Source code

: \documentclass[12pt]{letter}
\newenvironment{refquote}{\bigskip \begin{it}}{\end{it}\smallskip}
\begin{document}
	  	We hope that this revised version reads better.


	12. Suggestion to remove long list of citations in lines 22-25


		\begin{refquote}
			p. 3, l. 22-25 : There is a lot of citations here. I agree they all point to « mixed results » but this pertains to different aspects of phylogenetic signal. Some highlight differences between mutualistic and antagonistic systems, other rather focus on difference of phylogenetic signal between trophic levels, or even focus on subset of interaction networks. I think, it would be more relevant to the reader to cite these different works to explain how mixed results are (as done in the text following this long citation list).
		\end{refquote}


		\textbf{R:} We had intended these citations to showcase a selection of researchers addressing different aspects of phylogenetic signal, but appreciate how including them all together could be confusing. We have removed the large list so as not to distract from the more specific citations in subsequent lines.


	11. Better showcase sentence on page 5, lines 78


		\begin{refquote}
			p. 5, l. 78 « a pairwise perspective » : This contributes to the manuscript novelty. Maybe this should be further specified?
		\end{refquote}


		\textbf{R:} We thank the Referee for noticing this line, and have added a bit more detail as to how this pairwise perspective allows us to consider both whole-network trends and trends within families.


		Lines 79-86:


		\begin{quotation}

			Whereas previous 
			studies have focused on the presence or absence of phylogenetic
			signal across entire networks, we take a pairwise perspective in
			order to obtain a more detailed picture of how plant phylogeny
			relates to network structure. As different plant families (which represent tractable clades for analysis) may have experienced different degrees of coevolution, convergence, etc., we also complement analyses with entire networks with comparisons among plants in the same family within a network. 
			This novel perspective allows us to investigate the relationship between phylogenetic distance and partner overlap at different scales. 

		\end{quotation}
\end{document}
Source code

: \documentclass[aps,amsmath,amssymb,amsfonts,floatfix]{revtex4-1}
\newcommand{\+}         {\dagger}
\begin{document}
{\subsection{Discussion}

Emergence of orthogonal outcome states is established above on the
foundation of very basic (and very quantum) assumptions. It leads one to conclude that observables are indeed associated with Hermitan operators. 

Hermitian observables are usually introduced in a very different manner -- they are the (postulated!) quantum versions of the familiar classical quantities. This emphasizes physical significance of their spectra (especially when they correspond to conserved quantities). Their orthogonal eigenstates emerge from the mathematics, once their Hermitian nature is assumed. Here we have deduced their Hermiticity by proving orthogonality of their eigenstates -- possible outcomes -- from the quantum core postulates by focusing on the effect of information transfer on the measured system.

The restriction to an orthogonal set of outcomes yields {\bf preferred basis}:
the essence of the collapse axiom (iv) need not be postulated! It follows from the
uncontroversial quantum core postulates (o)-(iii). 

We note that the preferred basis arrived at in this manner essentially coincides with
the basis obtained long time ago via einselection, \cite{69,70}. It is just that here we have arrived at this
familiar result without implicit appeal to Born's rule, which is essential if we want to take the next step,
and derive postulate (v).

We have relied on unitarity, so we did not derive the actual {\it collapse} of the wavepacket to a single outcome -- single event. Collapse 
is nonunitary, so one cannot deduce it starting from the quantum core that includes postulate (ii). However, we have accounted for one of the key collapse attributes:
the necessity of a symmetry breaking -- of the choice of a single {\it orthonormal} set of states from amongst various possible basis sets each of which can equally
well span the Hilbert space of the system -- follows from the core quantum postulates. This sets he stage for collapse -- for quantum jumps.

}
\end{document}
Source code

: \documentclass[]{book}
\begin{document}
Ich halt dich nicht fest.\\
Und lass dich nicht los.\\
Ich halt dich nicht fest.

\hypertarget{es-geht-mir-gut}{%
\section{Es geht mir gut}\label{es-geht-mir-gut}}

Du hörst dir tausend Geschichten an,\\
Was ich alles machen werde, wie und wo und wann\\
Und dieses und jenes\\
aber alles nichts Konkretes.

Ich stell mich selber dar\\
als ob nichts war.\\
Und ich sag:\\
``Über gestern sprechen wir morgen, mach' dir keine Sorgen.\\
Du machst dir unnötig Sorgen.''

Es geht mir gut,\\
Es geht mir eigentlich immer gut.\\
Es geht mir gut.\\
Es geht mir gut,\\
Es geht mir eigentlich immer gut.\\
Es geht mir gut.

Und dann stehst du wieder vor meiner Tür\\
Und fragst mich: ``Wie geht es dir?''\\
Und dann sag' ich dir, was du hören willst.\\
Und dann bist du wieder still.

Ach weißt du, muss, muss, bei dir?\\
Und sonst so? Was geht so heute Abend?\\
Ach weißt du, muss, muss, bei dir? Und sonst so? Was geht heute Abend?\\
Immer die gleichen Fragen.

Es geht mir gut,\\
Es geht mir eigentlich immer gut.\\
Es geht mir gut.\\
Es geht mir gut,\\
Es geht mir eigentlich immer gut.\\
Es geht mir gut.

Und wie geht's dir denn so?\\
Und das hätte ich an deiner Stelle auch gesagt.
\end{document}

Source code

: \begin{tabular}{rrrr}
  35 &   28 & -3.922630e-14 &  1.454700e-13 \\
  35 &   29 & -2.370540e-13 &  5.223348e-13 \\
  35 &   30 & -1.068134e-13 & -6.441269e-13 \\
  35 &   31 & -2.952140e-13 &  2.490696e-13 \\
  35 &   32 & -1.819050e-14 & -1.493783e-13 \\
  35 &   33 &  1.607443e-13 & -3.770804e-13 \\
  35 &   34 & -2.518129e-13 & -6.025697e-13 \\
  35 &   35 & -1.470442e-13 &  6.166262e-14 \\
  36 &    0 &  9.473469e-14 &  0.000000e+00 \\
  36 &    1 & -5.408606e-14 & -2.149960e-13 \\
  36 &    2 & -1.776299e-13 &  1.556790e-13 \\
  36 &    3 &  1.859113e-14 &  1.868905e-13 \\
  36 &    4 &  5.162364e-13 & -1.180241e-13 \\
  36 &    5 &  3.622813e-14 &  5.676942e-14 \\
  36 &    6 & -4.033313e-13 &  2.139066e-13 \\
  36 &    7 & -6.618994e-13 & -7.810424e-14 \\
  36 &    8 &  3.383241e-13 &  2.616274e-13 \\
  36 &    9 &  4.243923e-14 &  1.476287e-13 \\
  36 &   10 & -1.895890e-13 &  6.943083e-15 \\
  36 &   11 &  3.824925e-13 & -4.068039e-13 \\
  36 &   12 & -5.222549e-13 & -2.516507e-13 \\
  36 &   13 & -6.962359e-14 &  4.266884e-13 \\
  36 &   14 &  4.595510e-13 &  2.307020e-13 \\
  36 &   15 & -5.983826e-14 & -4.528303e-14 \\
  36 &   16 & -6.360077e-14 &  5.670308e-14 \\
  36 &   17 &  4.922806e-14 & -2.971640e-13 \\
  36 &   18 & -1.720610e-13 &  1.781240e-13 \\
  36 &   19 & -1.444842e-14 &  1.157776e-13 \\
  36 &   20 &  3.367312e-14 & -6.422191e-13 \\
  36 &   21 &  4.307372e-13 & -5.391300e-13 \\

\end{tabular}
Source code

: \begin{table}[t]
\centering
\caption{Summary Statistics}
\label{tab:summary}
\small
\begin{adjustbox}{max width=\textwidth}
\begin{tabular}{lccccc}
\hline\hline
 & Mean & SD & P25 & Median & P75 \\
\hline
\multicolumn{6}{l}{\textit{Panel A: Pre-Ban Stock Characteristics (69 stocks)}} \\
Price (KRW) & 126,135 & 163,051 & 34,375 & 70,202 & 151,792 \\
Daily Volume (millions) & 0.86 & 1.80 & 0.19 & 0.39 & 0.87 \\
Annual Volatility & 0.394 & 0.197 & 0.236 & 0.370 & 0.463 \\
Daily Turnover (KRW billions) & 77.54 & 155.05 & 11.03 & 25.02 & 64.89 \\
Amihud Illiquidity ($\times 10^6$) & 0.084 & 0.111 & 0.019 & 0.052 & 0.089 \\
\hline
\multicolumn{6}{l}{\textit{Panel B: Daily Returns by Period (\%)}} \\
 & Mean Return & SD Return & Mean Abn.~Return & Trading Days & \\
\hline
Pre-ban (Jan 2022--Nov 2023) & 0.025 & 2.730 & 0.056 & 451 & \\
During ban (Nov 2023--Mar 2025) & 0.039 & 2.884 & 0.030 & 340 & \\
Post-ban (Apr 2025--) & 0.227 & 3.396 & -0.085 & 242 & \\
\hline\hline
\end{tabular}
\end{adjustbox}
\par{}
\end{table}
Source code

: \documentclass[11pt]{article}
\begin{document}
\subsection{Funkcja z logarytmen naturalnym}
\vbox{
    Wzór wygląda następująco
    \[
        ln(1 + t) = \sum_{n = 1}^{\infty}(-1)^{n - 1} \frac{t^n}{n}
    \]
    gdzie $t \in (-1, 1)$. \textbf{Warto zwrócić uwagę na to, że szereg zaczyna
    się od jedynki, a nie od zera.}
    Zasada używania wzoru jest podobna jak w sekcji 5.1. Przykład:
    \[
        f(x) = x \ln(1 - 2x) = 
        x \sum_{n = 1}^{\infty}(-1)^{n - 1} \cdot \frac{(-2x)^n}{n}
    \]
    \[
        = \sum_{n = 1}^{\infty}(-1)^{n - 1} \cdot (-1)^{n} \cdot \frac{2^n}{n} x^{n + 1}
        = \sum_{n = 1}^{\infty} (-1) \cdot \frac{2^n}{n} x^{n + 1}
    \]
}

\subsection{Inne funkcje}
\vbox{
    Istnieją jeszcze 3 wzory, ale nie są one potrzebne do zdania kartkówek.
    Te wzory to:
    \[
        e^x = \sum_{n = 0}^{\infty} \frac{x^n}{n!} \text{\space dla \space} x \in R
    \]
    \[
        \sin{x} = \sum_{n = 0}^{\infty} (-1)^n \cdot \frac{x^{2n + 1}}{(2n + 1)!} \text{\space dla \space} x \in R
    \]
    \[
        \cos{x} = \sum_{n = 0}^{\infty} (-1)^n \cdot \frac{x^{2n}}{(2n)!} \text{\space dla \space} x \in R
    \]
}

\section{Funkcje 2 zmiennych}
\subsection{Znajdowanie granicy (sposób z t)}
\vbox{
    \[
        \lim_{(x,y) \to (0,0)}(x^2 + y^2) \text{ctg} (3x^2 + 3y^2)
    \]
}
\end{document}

EXERCISE INSTRUCTIONS:
If a line in the listing holds the word "single", copy it out.

REPLY TO THE TASK:
We have relied on unitarity, so we did not derive the actual {\it collapse} of the wavepacket to a single outcome -- single event. Collapse 
the necessity of a symmetry breaking -- of the choice of a single {\it orthonormal} set of states from amongst various possible basis sets each of which can equally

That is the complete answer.